(Items from a data source)
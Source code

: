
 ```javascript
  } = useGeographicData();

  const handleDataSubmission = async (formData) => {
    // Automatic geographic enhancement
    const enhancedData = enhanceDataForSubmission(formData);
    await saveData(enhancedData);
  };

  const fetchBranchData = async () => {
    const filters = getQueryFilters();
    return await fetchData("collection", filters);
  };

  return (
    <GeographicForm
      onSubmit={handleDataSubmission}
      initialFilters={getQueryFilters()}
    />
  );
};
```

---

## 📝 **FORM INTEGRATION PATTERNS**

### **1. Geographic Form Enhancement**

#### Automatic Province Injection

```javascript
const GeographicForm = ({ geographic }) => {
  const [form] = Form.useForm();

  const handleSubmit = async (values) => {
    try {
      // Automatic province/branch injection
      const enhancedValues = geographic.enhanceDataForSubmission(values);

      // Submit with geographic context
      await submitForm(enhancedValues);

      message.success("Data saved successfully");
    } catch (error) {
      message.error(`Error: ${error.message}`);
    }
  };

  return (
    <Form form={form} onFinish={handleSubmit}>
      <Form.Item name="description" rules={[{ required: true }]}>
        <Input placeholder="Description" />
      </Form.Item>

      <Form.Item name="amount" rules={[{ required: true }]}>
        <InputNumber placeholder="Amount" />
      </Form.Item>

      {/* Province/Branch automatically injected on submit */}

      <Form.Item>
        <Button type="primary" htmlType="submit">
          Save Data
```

- [What you should do] What is the number of lines in the records that include the word "handleSubmit"? Answer with that number only.

- [Result] 2